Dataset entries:
------------------------------------

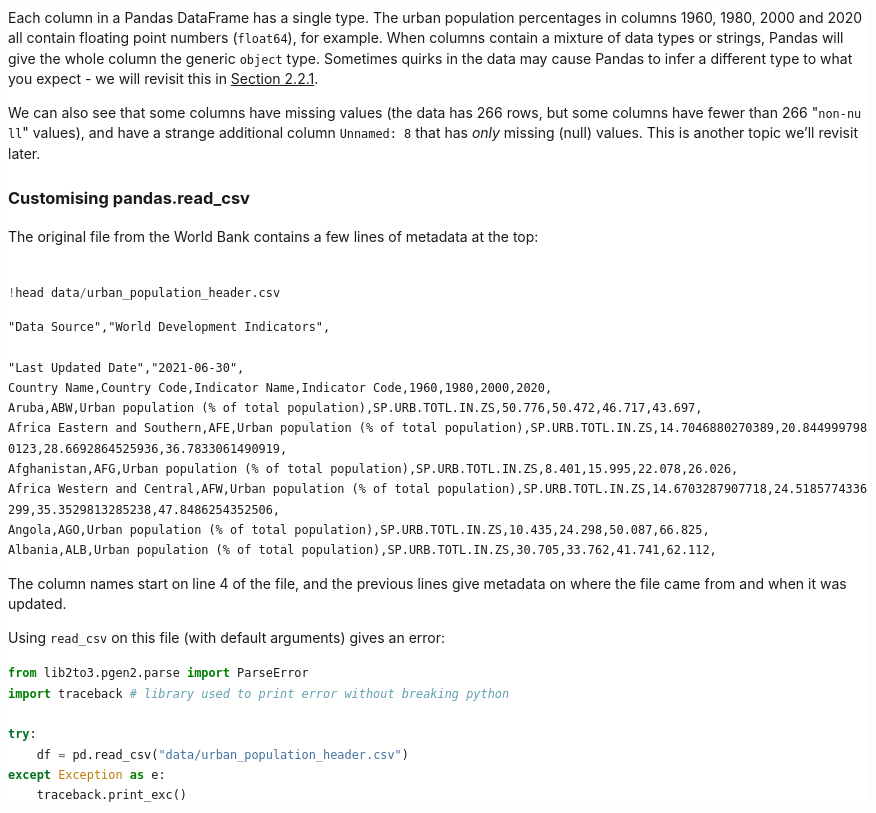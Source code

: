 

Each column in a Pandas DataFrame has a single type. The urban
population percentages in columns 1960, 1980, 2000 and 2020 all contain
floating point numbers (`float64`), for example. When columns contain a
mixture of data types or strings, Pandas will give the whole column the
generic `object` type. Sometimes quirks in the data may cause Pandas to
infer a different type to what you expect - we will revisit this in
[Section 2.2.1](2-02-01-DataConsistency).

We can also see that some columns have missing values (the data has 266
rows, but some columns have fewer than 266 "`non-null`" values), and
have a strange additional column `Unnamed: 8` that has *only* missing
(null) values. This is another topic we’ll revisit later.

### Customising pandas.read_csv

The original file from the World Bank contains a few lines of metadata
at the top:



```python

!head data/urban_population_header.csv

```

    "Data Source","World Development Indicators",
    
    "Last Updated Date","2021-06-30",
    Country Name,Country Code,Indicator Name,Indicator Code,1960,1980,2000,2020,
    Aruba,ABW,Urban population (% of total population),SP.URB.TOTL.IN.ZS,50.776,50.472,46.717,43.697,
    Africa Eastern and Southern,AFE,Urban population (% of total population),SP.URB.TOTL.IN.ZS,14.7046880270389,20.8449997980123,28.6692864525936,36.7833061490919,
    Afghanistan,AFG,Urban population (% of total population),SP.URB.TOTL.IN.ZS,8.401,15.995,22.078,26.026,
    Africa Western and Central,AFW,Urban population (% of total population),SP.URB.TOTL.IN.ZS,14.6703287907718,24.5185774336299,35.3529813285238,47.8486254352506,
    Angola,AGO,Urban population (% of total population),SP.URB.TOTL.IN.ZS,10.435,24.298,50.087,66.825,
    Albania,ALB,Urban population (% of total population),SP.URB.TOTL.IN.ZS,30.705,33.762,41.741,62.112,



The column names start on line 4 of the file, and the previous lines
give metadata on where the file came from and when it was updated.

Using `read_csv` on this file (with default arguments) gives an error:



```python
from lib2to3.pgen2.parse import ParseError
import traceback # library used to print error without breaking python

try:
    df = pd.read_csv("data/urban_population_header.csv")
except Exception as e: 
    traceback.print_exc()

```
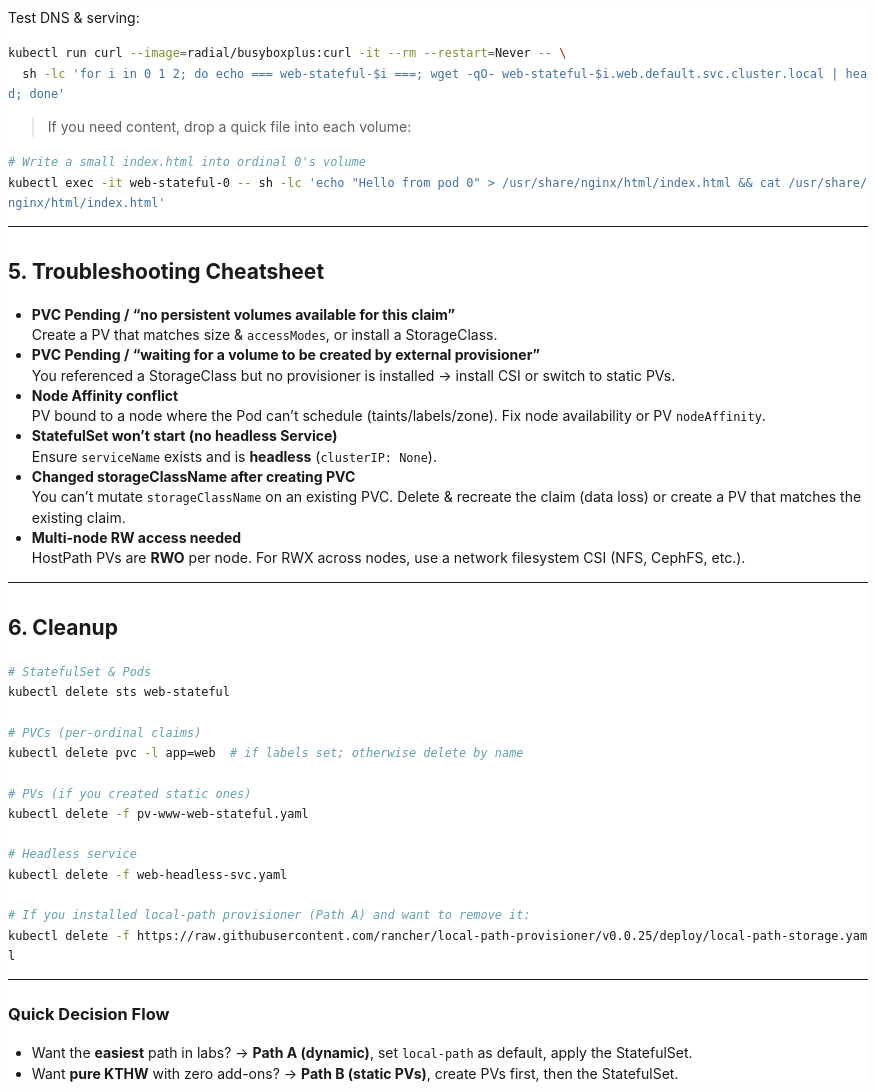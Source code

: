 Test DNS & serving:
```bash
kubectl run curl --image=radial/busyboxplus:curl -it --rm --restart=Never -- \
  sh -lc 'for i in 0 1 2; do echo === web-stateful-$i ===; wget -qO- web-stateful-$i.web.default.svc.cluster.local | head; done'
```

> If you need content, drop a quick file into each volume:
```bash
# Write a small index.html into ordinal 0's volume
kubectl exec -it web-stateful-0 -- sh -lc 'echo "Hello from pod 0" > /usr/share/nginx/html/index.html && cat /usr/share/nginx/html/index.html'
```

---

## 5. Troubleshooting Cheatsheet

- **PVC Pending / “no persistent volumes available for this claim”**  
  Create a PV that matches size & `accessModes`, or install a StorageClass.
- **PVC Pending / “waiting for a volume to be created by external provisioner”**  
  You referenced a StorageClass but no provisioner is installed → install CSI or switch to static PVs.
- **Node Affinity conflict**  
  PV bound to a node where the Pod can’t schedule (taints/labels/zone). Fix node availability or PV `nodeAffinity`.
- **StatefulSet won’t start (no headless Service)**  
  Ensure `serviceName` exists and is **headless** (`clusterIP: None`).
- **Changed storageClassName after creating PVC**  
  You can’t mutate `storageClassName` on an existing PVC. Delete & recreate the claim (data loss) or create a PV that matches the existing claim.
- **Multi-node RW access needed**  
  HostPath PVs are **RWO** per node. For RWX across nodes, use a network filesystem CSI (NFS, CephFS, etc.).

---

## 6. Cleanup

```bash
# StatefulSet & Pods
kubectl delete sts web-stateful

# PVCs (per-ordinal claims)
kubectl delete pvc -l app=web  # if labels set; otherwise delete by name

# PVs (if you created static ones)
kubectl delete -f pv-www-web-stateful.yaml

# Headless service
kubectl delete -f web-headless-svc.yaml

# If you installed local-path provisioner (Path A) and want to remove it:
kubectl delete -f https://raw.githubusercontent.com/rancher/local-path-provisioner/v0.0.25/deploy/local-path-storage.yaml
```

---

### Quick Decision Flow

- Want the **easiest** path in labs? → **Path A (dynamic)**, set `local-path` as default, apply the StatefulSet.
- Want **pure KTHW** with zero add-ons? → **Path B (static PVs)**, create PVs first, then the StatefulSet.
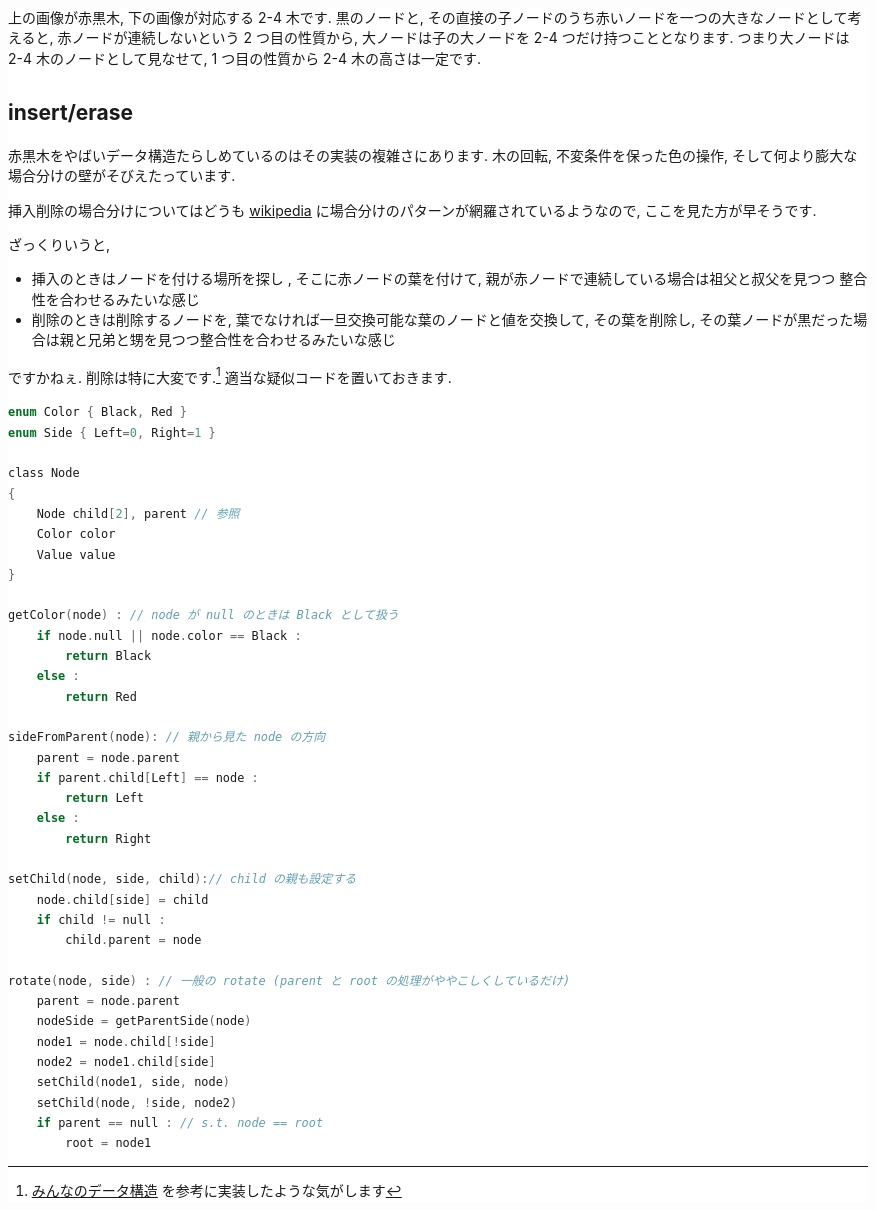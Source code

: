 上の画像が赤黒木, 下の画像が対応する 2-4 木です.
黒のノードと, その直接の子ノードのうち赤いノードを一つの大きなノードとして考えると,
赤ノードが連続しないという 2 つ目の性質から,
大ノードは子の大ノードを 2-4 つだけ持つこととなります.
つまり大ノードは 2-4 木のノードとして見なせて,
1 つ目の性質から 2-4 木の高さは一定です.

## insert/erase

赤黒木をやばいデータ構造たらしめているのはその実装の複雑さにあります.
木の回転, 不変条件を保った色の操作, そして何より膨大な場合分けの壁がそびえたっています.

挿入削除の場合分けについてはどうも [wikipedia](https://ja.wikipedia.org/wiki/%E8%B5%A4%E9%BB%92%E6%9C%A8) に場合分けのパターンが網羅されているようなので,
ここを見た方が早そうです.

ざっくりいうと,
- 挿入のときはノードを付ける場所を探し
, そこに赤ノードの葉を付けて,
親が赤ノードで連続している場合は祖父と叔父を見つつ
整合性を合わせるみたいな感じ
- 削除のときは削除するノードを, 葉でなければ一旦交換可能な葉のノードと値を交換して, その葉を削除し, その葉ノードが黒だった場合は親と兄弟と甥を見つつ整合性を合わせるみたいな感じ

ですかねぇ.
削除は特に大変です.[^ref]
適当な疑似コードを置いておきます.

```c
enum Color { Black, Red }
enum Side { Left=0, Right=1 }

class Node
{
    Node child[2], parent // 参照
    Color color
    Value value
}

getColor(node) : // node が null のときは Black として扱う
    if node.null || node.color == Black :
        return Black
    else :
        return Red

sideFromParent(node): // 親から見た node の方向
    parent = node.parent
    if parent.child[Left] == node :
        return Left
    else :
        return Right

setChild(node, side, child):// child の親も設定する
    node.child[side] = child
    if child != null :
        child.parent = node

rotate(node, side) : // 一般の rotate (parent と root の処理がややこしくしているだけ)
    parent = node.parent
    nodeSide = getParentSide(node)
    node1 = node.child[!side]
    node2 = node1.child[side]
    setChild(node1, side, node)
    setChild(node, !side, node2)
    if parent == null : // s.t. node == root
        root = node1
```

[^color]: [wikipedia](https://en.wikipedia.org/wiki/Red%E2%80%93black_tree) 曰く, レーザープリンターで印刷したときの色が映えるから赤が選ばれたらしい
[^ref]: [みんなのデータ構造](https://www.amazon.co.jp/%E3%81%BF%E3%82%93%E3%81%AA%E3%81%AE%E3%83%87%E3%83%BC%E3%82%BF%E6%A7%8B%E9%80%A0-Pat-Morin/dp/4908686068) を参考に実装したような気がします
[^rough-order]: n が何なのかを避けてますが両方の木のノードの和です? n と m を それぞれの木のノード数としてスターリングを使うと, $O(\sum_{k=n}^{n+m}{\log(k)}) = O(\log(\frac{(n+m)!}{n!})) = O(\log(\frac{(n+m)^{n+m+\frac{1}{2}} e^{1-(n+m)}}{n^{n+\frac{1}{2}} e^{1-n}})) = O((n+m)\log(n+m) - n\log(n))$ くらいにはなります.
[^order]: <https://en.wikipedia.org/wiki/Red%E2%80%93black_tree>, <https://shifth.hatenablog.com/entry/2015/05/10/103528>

------------------------------------

● Exercise brief
Every line of the records above where the string "return" is found should be copied.

● Finished task
        return Black
        return Red
        return Left
        return Right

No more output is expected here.